Unix (officially trademarked as UNIX, sometimes also written as Unix in small caps) is a multitasking, multi-user computer operating system originally developed in 1969 by a group of AT&T employees at Bell Labs, including Ken Thompson, Dennis Ritchie, Brian Kernighan, Douglas McIlroy, Michael Lesk and Joe Ossanna.

First developed in assembly language, by 1973 it had been almost entirely recoded in C, greatly facilitating its further development and porting to other hardware.
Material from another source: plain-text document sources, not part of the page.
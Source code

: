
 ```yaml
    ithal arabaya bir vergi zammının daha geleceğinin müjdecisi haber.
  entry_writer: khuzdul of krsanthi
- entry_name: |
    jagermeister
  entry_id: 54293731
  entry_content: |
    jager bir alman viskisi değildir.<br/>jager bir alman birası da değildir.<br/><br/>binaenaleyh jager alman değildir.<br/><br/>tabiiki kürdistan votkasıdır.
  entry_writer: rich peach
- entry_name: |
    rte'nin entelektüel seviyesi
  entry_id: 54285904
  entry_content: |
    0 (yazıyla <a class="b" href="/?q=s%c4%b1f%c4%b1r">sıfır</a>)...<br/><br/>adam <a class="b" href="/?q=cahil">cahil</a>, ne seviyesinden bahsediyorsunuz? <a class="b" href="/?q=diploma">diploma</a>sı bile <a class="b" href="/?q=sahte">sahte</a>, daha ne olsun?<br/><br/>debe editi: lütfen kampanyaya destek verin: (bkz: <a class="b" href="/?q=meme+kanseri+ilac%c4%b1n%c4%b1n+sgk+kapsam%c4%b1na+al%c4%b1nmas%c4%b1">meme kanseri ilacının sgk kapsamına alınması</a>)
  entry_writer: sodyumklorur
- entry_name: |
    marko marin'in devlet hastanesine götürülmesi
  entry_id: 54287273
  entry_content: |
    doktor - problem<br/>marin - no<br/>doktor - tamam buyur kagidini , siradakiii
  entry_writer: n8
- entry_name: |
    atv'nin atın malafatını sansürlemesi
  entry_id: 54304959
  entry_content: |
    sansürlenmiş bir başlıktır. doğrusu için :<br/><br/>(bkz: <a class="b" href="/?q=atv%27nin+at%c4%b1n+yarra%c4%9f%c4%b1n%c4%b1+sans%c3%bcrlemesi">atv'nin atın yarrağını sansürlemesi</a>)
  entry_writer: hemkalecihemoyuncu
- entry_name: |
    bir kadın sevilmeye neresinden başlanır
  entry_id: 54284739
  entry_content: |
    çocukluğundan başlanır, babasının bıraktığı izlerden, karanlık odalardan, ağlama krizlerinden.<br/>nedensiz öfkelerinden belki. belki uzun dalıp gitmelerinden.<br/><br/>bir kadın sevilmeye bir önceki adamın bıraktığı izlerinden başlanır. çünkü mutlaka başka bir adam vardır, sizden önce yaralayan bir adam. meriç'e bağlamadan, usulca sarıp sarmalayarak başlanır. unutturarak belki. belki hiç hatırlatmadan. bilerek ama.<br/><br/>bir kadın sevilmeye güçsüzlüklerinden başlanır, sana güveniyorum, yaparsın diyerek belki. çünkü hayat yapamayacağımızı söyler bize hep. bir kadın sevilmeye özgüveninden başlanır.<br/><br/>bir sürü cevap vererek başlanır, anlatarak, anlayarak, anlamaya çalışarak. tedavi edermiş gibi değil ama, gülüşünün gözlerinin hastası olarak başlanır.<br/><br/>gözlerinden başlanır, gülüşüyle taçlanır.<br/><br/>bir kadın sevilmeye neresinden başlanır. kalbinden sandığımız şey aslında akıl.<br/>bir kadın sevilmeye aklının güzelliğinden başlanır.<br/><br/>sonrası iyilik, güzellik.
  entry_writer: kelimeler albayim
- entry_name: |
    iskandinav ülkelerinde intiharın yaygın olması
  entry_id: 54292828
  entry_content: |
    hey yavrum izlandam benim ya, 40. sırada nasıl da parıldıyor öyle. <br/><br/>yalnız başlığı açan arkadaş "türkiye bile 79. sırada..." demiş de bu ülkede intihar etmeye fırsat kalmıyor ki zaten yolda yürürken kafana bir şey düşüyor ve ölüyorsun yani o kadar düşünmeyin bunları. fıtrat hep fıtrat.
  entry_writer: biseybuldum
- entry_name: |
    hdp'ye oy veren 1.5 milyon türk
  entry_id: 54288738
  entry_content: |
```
In 1974, UNIX was first licensed to an outside institution, the University of Illinois at Urbana Champaign, by Greg Chesson and Donald B. Gillies. Today's Unix system evolution is split into various branches, developed over time by AT&T as well as various commercial vendors, universities (such as University of California, Berkeley'sBSD), and non-profit organizations.

The Open Group, an industry standards consortium, now owns the UNIX trademark. Only systems fully compliant with and certified according to the Single UNIX Specification are qualified to use the trademark; others might be called Unix system-like or Unix-like, although the Open Group disapproves of this term. However, the term Unix is often used informally to denote any operating system that closely resembles the trademarked system.

During the late 1970s and early 1980s, the influence of Unix in academic circles led to large-scale adoption of Unix (particularly of the BSD variant, originating from theUniversity of California, Berkeley) by commercial startups, the most notable of which are Solaris, HP-UX, Sequent, and AIX, as well as Darwin, which forms the core set of components upon which Apple's OS X and iOS are based.

Today, in addition to certified Unix systems such as those already mentioned, Unix-like operating systems such as MINIX, Linux, and BSD descendants (FreeBSD,NetBSD, OpenBSD, and DragonFly BSD) are commonly encountered. The term traditional Unix may be used to describe an operating system that has the characteristics of either Version 7 Unix or UNIX System V.